Required action — From the records below, print only the part that opens with the line containing "- [ ] T040 TCP" and closes with the line containing "The further you"; omit the pictures.

The data —
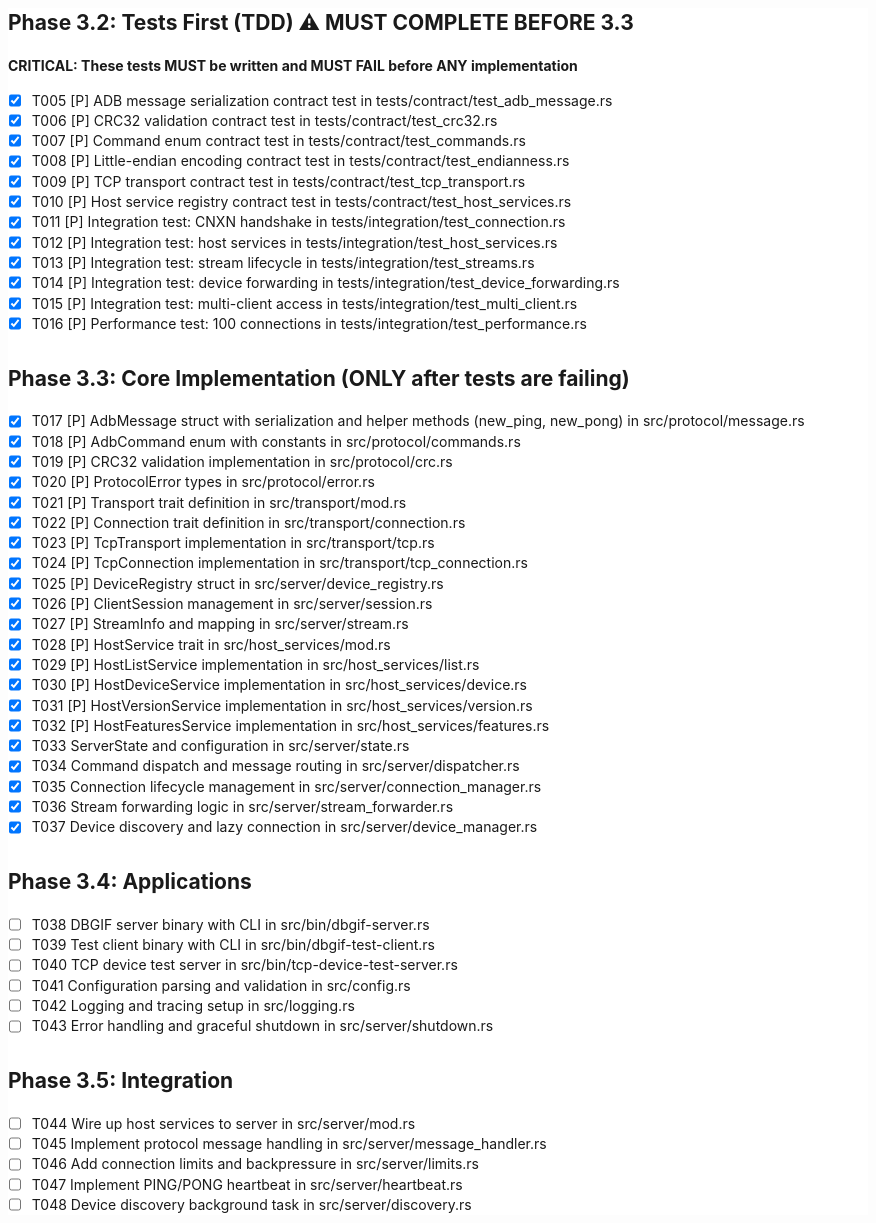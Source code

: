 ## Phase 3.2: Tests First (TDD) ⚠️ MUST COMPLETE BEFORE 3.3
**CRITICAL: These tests MUST be written and MUST FAIL before ANY implementation**
- [x] T005 [P] ADB message serialization contract test in tests/contract/test_adb_message.rs
- [x] T006 [P] CRC32 validation contract test in tests/contract/test_crc32.rs
- [x] T007 [P] Command enum contract test in tests/contract/test_commands.rs
- [x] T008 [P] Little-endian encoding contract test in tests/contract/test_endianness.rs
- [x] T009 [P] TCP transport contract test in tests/contract/test_tcp_transport.rs
- [x] T010 [P] Host service registry contract test in tests/contract/test_host_services.rs
- [x] T011 [P] Integration test: CNXN handshake in tests/integration/test_connection.rs
- [x] T012 [P] Integration test: host services in tests/integration/test_host_services.rs
- [x] T013 [P] Integration test: stream lifecycle in tests/integration/test_streams.rs
- [x] T014 [P] Integration test: device forwarding in tests/integration/test_device_forwarding.rs
- [x] T015 [P] Integration test: multi-client access in tests/integration/test_multi_client.rs
- [x] T016 [P] Performance test: 100 connections in tests/integration/test_performance.rs

## Phase 3.3: Core Implementation (ONLY after tests are failing)
- [x] T017 [P] AdbMessage struct with serialization and helper methods (new_ping, new_pong) in src/protocol/message.rs
- [x] T018 [P] AdbCommand enum with constants in src/protocol/commands.rs
- [x] T019 [P] CRC32 validation implementation in src/protocol/crc.rs
- [x] T020 [P] ProtocolError types in src/protocol/error.rs
- [x] T021 [P] Transport trait definition in src/transport/mod.rs
- [x] T022 [P] Connection trait definition in src/transport/connection.rs
- [x] T023 [P] TcpTransport implementation in src/transport/tcp.rs
- [x] T024 [P] TcpConnection implementation in src/transport/tcp_connection.rs
- [x] T025 [P] DeviceRegistry struct in src/server/device_registry.rs
- [x] T026 [P] ClientSession management in src/server/session.rs
- [x] T027 [P] StreamInfo and mapping in src/server/stream.rs
- [x] T028 [P] HostService trait in src/host_services/mod.rs
- [x] T029 [P] HostListService implementation in src/host_services/list.rs
- [x] T030 [P] HostDeviceService implementation in src/host_services/device.rs
- [x] T031 [P] HostVersionService implementation in src/host_services/version.rs
- [x] T032 [P] HostFeaturesService implementation in src/host_services/features.rs
- [x] T033 ServerState and configuration in src/server/state.rs
- [x] T034 Command dispatch and message routing in src/server/dispatcher.rs
- [x] T035 Connection lifecycle management in src/server/connection_manager.rs
- [x] T036 Stream forwarding logic in src/server/stream_forwarder.rs
- [x] T037 Device discovery and lazy connection in src/server/device_manager.rs

## Phase 3.4: Applications
- [ ] T038 DBGIF server binary with CLI in src/bin/dbgif-server.rs
- [ ] T039 Test client binary with CLI in src/bin/dbgif-test-client.rs
- [ ] T040 TCP device test server in src/bin/tcp-device-test-server.rs
- [ ] T041 Configuration parsing and validation in src/config.rs
- [ ] T042 Logging and tracing setup in src/logging.rs
- [ ] T043 Error handling and graceful shutdown in src/server/shutdown.rs

## Phase 3.5: Integration
- [ ] T044 Wire up host services to server in src/server/mod.rs
- [ ] T045 Implement protocol message handling in src/server/message_handler.rs
- [ ] T046 Add connection limits and backpressure in src/server/limits.rs
- [ ] T047 Implement PING/PONG heartbeat in src/server/heartbeat.rs
- [ ] T048 Device discovery background task in src/server/discovery.rs
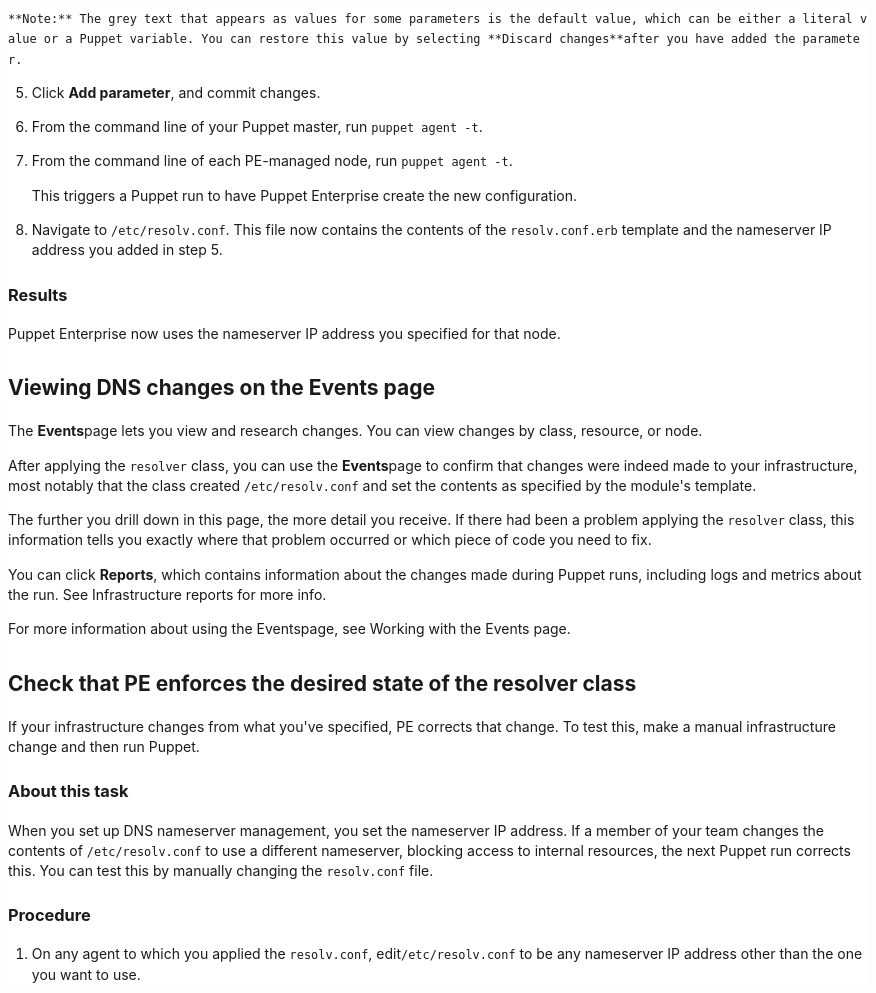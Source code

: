     **Note:** The grey text that appears as values for some parameters is the default value, which can be either a literal value or a Puppet variable. You can restore this value by selecting **Discard changes**after you have added the parameter.

5.  Click **Add parameter**, and commit changes.

6.  From the command line of your Puppet master, run `puppet agent -t`.

7.  From the command line of each PE-managed node, run `puppet agent -t`.

    This triggers a Puppet run to have Puppet Enterprise create the new configuration.

8.  Navigate to `/etc/resolv.conf`. This file now contains the contents of the `resolv.conf.erb` template and the nameserver IP address you added in step 5.


### Results

Puppet Enterprise now uses the nameserver IP address you specified for that node.

## Viewing DNS changes on the Events page

The **Events**page lets you view and research changes. You can view changes by class, resource, or node.

After applying the `resolver` class, you can use the **Events**page to confirm that changes were indeed made to your infrastructure, most notably that the class created `/etc/resolv.conf` and set the contents as specified by the module's template.

The further you drill down in this page, the more detail you receive. If there had been a problem applying the `resolver` class, this information tells you exactly where that problem occurred or which piece of code you need to fix.

You can click **Reports**, which contains information about the changes made during Puppet runs, including logs and metrics about the run. See Infrastructure reports for more info.

For more information about using the Eventspage, see Working with the Events page.

## Check that PE enforces the desired state of the resolver class

If your infrastructure changes from what you've specified, PE corrects that change. To test this, make a manual infrastructure change and then run Puppet.

### About this task

When you set up DNS nameserver management, you set the nameserver IP address. If a member of your team changes the contents of `/etc/resolv.conf` to use a different nameserver, blocking access to internal resources, the next Puppet run corrects this. You can test this by manually changing the `resolv.conf` file.

### Procedure

1.  On any agent to which you applied the `resolv.conf`, edit`/etc/resolv.conf` to be any nameserver IP address other than the one you want to use.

Response —
- [ ] T040 TCP device test server in src/bin/tcp-device-test-server.rs
- [ ] T041 Configuration parsing and validation in src/config.rs
- [ ] T042 Logging and tracing setup in src/logging.rs
- [ ] T043 Error handling and graceful shutdown in src/server/shutdown.rs

## Phase 3.5: Integration
- [ ] T044 Wire up host services to server in src/server/mod.rs
- [ ] T045 Implement protocol message handling in src/server/message_handler.rs
- [ ] T046 Add connection limits and backpressure in src/server/limits.rs
- [ ] T047 Implement PING/PONG heartbeat in src/server/heartbeat.rs
- [ ] T048 Device discovery background task in src/server/discovery.rs
Source code

:     **Note:** The grey text that appears as values for some parameters is the default value, which can be either a literal value or a Puppet variable. You can restore this value by selecting **Discard changes**after you have added the parameter.

5.  Click **Add parameter**, and commit changes.

6.  From the command line of your Puppet master, run `puppet agent -t`.

7.  From the command line of each PE-managed node, run `puppet agent -t`.

    This triggers a Puppet run to have Puppet Enterprise create the new configuration.

8.  Navigate to `/etc/resolv.conf`. This file now contains the contents of the `resolv.conf.erb` template and the nameserver IP address you added in step 5.


### Results

Puppet Enterprise now uses the nameserver IP address you specified for that node.

## Viewing DNS changes on the Events page

The **Events**page lets you view and research changes. You can view changes by class, resource, or node.

After applying the `resolver` class, you can use the **Events**page to confirm that changes were indeed made to your infrastructure, most notably that the class created `/etc/resolv.conf` and set the contents as specified by the module's template.

The further you drill down in this page, the more detail you receive. If there had been a problem applying the `resolver` class, this information tells you exactly where that problem occurred or which piece of code you need to fix.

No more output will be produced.